Counting cells in motion by quantitative real-time magnetic particle imaging

Abstract

Magnetic Particle Imaging (MPI) is an advanced and powerful imaging modality for visualization and quantitative real-time detection of magnetic nanoparticles (MNPs). This opens the possibility of tracking cells in vivo once they have been loaded by MNPs. Imaging modalities such as optical imaging, X-ray computed tomography (CT), positron emission tomography (PET), single photon emission computed tomography (SPECT), and magnetic resonance imaging (MRI) face limitations, from depth of penetration and radiation exposure to resolution and quantification accuracy. MPI addresses these challenges, enabling radiation-free tracking of MNP-loaded cells with precise quantification. However, the real-time tracking of MNP-loaded cells with MPI has not been demonstrated yet. This study establishes real-time quantitative tracking of MNP-loaded cells. Therefore, THP-1 monocytes were loaded with three different MNP systems, including the MPI gold standard Resovist and Synomag. The real-time MPI experiments reveal different MPI resolution behaviors of the three MNP systems after cellular uptake. Real-time quantitative imaging was achieved by time-resolved cell number determination and comparison with the number of inserted cells. About 95% of the inserted cells were successfully tracked in a controlled phantom environment. These results underline the potential of MPI for real-time investigation of cell migration and interaction with tissue in vivo.

Figure 1

Experimental setup for real-time cell tracking using a MPI scanner. MNP-loaded cells were located in a tubing and moved through the FoV (blue dashed line) using a high-pressure multichannel pump (Ismatec). The tube (inner diameter d_i = 1 mm, length l = 1 m.) was attached to an MPI sample holder and inserted into the mouse coil of the MPI scanner.

Figure 2

(a) Box plots of the internalized MNP amounts (iron mass/per cell) of SynP50, SynC30, and RES after an incubation time of 10 min. An iron mass of 28 µg was added to the cells (V = 1000 µL, c_Fe = 0.5 mmol/L). The uncertainty was calculated based on three repeated measurements and corresponds to the standard deviation (coverage factor k = 1).
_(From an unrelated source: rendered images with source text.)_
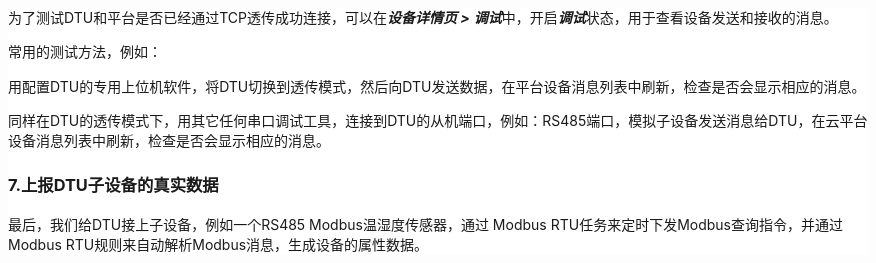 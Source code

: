 为了测试DTU和平台是否已经通过TCP透传成功连接，可以在***设备详情页 >*** ***调试***中，开启***调试***状态，用于查看设备发送和接收的消息。

常用的测试方法，例如：

用配置DTU的专用上位机软件，将DTU切换到透传模式，然后向DTU发送数据，在平台设备消息列表中刷新，检查是否会显示相应的消息。

同样在DTU的透传模式下，用其它任何串口调试工具，连接到DTU的从机端口，例如：RS485端口，模拟子设备发送消息给DTU，在云平台设备消息列表中刷新，检查是否会显示相应的消息。

### 7.上报DTU子设备的真实数据

最后，我们给DTU接上子设备，例如一个RS485 Modbus温湿度传感器，通过 Modbus RTU任务来定时下发Modbus查询指令，并通过Modbus RTU规则来自动解析Modbus消息，生成设备的属性数据。
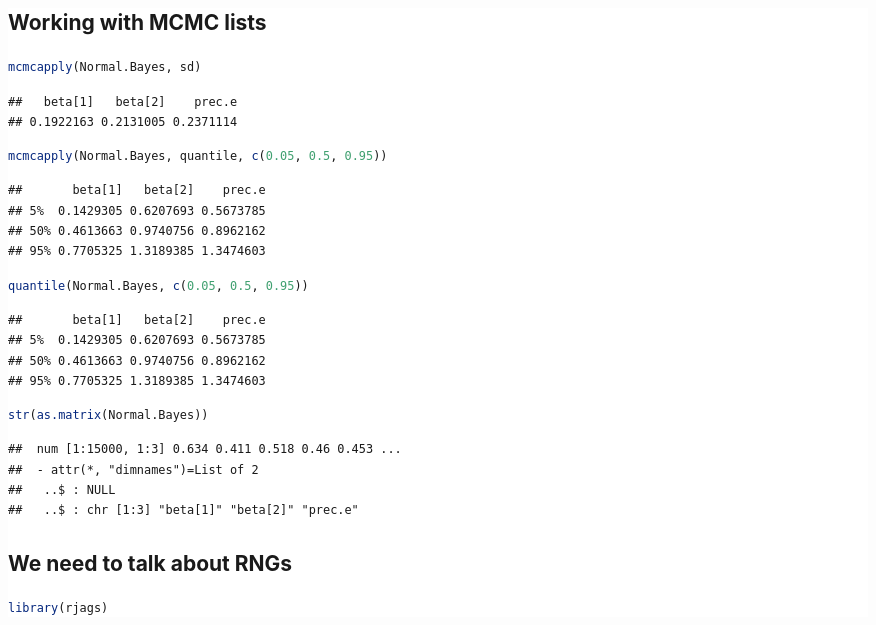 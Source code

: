 ## Working with MCMC lists

``` r
mcmcapply(Normal.Bayes, sd)
```

    ##   beta[1]   beta[2]    prec.e 
    ## 0.1922163 0.2131005 0.2371114

``` r
mcmcapply(Normal.Bayes, quantile, c(0.05, 0.5, 0.95))
```

    ##       beta[1]   beta[2]    prec.e
    ## 5%  0.1429305 0.6207693 0.5673785
    ## 50% 0.4613663 0.9740756 0.8962162
    ## 95% 0.7705325 1.3189385 1.3474603

``` r
quantile(Normal.Bayes, c(0.05, 0.5, 0.95))
```

    ##       beta[1]   beta[2]    prec.e
    ## 5%  0.1429305 0.6207693 0.5673785
    ## 50% 0.4613663 0.9740756 0.8962162
    ## 95% 0.7705325 1.3189385 1.3474603

``` r
str(as.matrix(Normal.Bayes))
```

    ##  num [1:15000, 1:3] 0.634 0.411 0.518 0.46 0.453 ...
    ##  - attr(*, "dimnames")=List of 2
    ##   ..$ : NULL
    ##   ..$ : chr [1:3] "beta[1]" "beta[2]" "prec.e"

## We need to talk about RNGs

``` r
library(rjags)
```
Note that for SynC30 and RES the individual three replicates are so close that they coincide within the symbol thickness. (b) Amplitude spectra A_k of SynC30, SynP50, and RES after cellular uptake (10 min incubation, exposed iron mass of 28 µg) and washing of the MNP-loaded cells. (c) Microscopy images of the cells (scale bar = 20 µm) incubated with SynP50, SynC30, and RES. The MNP and MNP aggregates were stained with Prussian blue, while the cell nucleus was stained with Nuclear Fast Red. Here, the cells were washed once. The first microscope image shows a control image of the cells before cellular uptake.

Figure 3

MPI spatial resolution determined by the SF-based two-voxel analysis using MNP-loaded cells. The separation quality Q_S as a function of distance (number of empty voxels) for SynP50 (yellow squares), SynC30 (blue spheres), and RES (magenta triangles) incubated with 5 $·$ 10⁶ cells is shown and fitted with a Heaviside function (black line) to determine the resolution r that is defined as the voxel distance x at which the separation quality Q is 50% (dashed line).

Figure 4

Images of the experimental setup showcasing the tube phantom filled with MNP-loaded cells positioned on the MPI sample holder (white box). Followed by MPI frames of the real-time flow measurements of cells loaded with (a) SynP50, (b) SynC30, and (c) RES at the time points t = 5 s, 20 s, and 30 s after injection. The dashed line represents the path of the tube.

Figure 5

Quantitative evaluation of real-time flow measurements of MNP-loaded cells with (a) SynP50 (yellow), (b) SynC30 (blue), and (c) RES (magenta). The gray area shows the signal maximum reached by the MNP-loaded cells.

Figure 6

Quantitative MPI image slices during the real-time tracking of (a) SynP50-, (b) SynC30- and (c) RES-loaded cells at the time of maximum cell number in FoV t_max = 24.3 s. The top row shows the x–y plan, where the tube was positioned. For SynP50, and RES the 5th layer was selected, whereas for SynC30 the 6th layer is shown, which is due to slight variations in the height of the tube phantom in the FoV during each experiment. The bottom row displays the z–y plane containing the cross section of the tube to determine the diameter of the MNP-loaded tube.

Figure 7

Signal maximum of the cell bolus for (a) SynP50, (b) SynC30 and (c) RES determined and tracked at each point in time.